There are four main categories of artistic swimming competition:

  • Solos – where an individual swimmer will synchronise with the music.
  • Duets – where a swimmer co-ordinates with their partner and in time to the music.
  • Teams – where the swimmer co-ordinates with up to seven other athletes and in time to the music.
  • Combination – a team routine where up to ten swimmers perform in one continuous routine but during the routine there will be segments where different numbers of swimmers will perform.

Teams normally contain eight swimmers, but the minimum number for a team is four. Teams lose marks for every swimmer they have under the full complement because it is easier to synchronise the fewer people there are in a routine.

Currently only the duet and team competitions are held at the Olympic Games although the solo competition featured in 1984, 1988 and 1992.


In most senior competitions, swimmers perform two routines for the judges, one technical and one free.

The technical routine involves performing predetermined elements that must be executed in a specific order. The free routine has no requirements so the swimmers can be ‘free’ in how creative they get with the movements and their choreography.

While judging routines is inevitably subjective, there are strict guidelines for the judges to consider.

Technical routines receives scores for:

  • Execution – this is predominantly based on the performance of the required elements, which all athletes performing the routine must do.
  • Overall Impression – this score is based on the routine choreography (the variety and creativity of the routine and the pool coverage), synchronisation, difficulty and presentation.

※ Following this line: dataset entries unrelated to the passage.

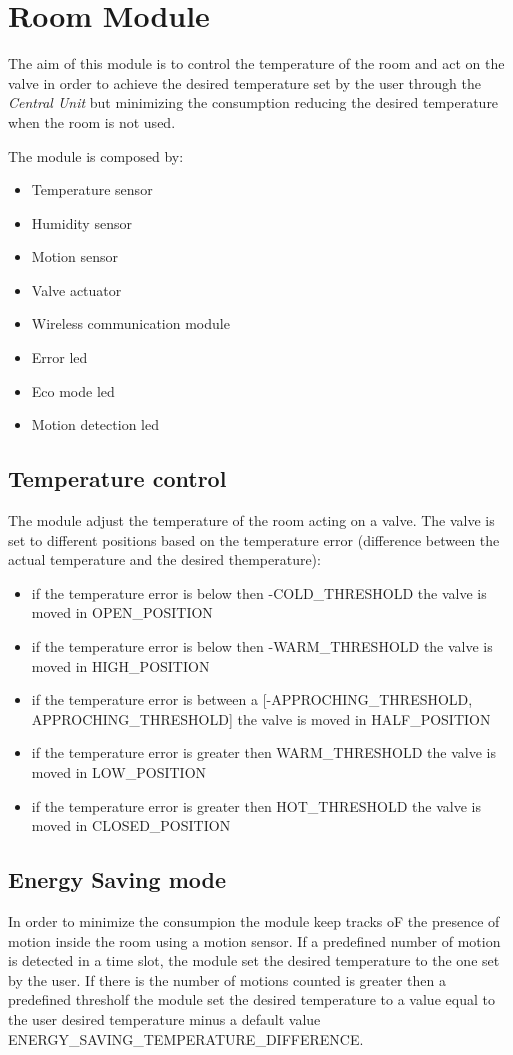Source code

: \section{Room Module}
The aim of this module is to control the temperature of the room and act on the valve in order to 
achieve the desired temperature set by the user through the \textit{Central Unit} but minimizing the consumption
reducing the desired temperature when the room is not used.
\newline

The module is composed by:
\begin{itemize}
	\item Temperature sensor
	\item Humidity sensor
	\item Motion sensor
	\item Valve actuator
	\item Wireless communication module
	\item Error led
	\item Eco mode led
	\item Motion detection led
\end{itemize}

\subsection{Temperature control}
The module adjust the temperature of the room acting on a valve.
The valve is set to different positions based on the temperature error (difference between the actual temperature and the desired themperature):
\begin{itemize}
	\item if the temperature error is below then -COLD\_THRESHOLD the valve is moved in OPEN\_POSITION
	\item if the temperature error is below then -WARM\_THRESHOLD the valve is moved in HIGH\_POSITION
	\item if the temperature error is between a [-APPROCHING\_THRESHOLD, APPROCHING\_THRESHOLD] the valve is moved in HALF\_POSITION
	\item if the temperature error is greater then WARM\_THRESHOLD the valve is moved in LOW\_POSITION
	\item if the temperature error is greater then HOT\_THRESHOLD the valve is moved in CLOSED\_POSITION
\end{itemize}

\subsection{Energy Saving mode}
In order to minimize the consumpion the module keep tracks oF the presence of motion inside the room
using a motion sensor.
If a predefined number of motion is detected in a time slot, the module set the desired temperature to the one set by the user.
If there is the number of motions counted is greater then a predefined thresholf the module set the desired temperature 
to a value equal to the user desired temperature minus a default value ENERGY\_SAVING\_TEMPERATURE\_DIFFERENCE.

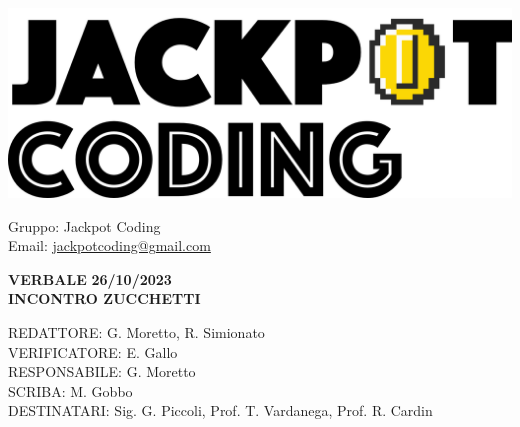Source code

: \documentclass[5pt]{article}
\begin{document}
\begin{minipage}[t]{0.50\textwidth}
    \begin{flushleft}
        \hspace{10pt}
        \includegraphics[scale=0.65]{assets/jackpot-logo.png} 
    \end{flushleft}
\end{minipage}
\hspace{-60pt} %
\begin{flushright}
    \begin{minipage}[t]{0.50\textwidth}
        \begin{flushright}
            Gruppo: {\Large Jackpot Coding}\\
            Email: \href{mailto:jackpotcoding@gmail.com}{jackpotcoding@gmail.com}
        \end{flushright}
    \end{minipage}
\end{flushright}

\vspace{24pt}

\begin{center}
    \textbf{\large VERBALE }
    \textbf{\large 26/10/2023} \\
    \textbf{\LARGE INCONTRO ZUCCHETTI}
\end{center}

\vspace{13pt}

\begin{flushleft}
    \begin{spacing}{1.5}
        REDATTORE:  G. Moretto, R. Simionato\\%
        VERIFICATORE:   E. Gallo\\%
        RESPONSABILE:   G. Moretto\\%
        \vspace{7pt}
        SCRIBA: M. Gobbo\\%
        \vspace{7pt}
        DESTINATARI:   Sig. G. Piccoli, Prof. T. Vardanega, Prof. R. Cardin\\%
    \end{spacing}
\end{flushleft}
\end{document}
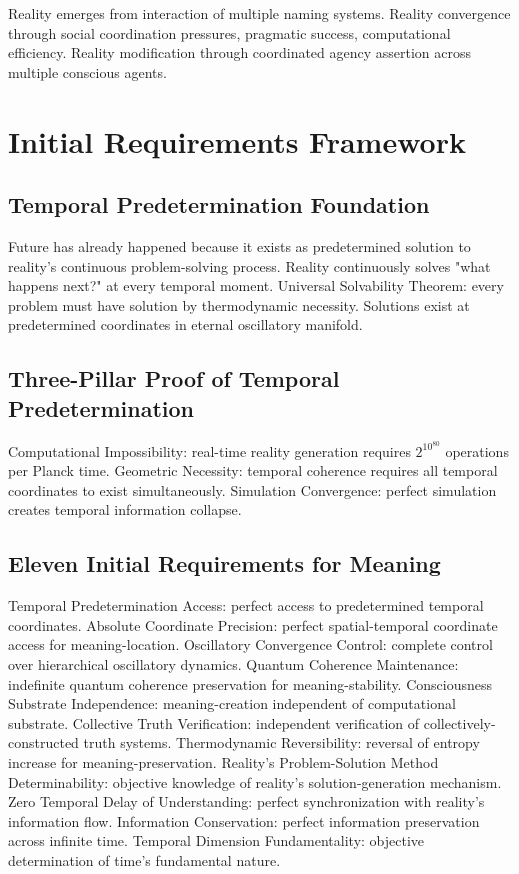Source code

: \documentclass[12pt,a4paper]{article}
\begin{document}
Reality emerges from interaction of multiple naming systems. Reality convergence through social coordination pressures, pragmatic success, computational efficiency. Reality modification through coordinated agency assertion across multiple conscious agents.

\section{Initial Requirements Framework}

\subsection{Temporal Predetermination Foundation}

Future has already happened because it exists as predetermined solution to reality's continuous problem-solving process. Reality continuously solves "what happens next?" at every temporal moment. Universal Solvability Theorem: every problem must have solution by thermodynamic necessity. Solutions exist at predetermined coordinates in eternal oscillatory manifold.

\subsection{Three-Pillar Proof of Temporal Predetermination}

Computational Impossibility: real-time reality generation requires $2^{10^{80}}$ operations per Planck time. Geometric Necessity: temporal coherence requires all temporal coordinates to exist simultaneously. Simulation Convergence: perfect simulation creates temporal information collapse.

\subsection{Eleven Initial Requirements for Meaning}

Temporal Predetermination Access: perfect access to predetermined temporal coordinates. Absolute Coordinate Precision: perfect spatial-temporal coordinate access for meaning-location. Oscillatory Convergence Control: complete control over hierarchical oscillatory dynamics. Quantum Coherence Maintenance: indefinite quantum coherence preservation for meaning-stability. Consciousness Substrate Independence: meaning-creation independent of computational substrate. Collective Truth Verification: independent verification of collectively-constructed truth systems. Thermodynamic Reversibility: reversal of entropy increase for meaning-preservation. Reality's Problem-Solution Method Determinability: objective knowledge of reality's solution-generation mechanism. Zero Temporal Delay of Understanding: perfect synchronization with reality's information flow. Information Conservation: perfect information preservation across infinite time. Temporal Dimension Fundamentality: objective determination of time's fundamental nature.
\end{document}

Free routines receives scores for:

  • Technical Merit – this is a combination of scores inputted for three sub-categories; execution of the elements, synchronisation and difficulty of the routine.
  • Artistic Impression – again, this is a combination of three scores for choreography, interpretation of the music and presentation.

There are also competitions called ‘figures’ for junior swimmers where they perform set movements to the judges. There is no music and this is simply a case of how well the individual performs the movements.


One of the unique and most recognisable things about artistic swimming is the athletes’ costumes, make-up and presentation.

Artistic swimmers will often wear elaborate costumes which, while they do not count towards any of the scoring, should complement the music selection and be in good moral taste.

Presentation marks are affected by swimmers’ facial expressions in the water so they will wait waterproof make-up to ensure their features can be seen clearly throughout, and gelatin in their hair to ensure it stays slicked back and out of the way!

Athletes aren’t allowed to wear goggles – this would mask their facial expressions further – but they are permitted nose clips to aid them with the underwater aspects of the routine.

Another distinctive aspect of artistic swimming is the deck work. Swimmers have ten seconds on poolside before they enter the water and while their walk on to the pool and the position they take do not count towards a score, they do set the tone for the routine and judges will already be forming their impression from it.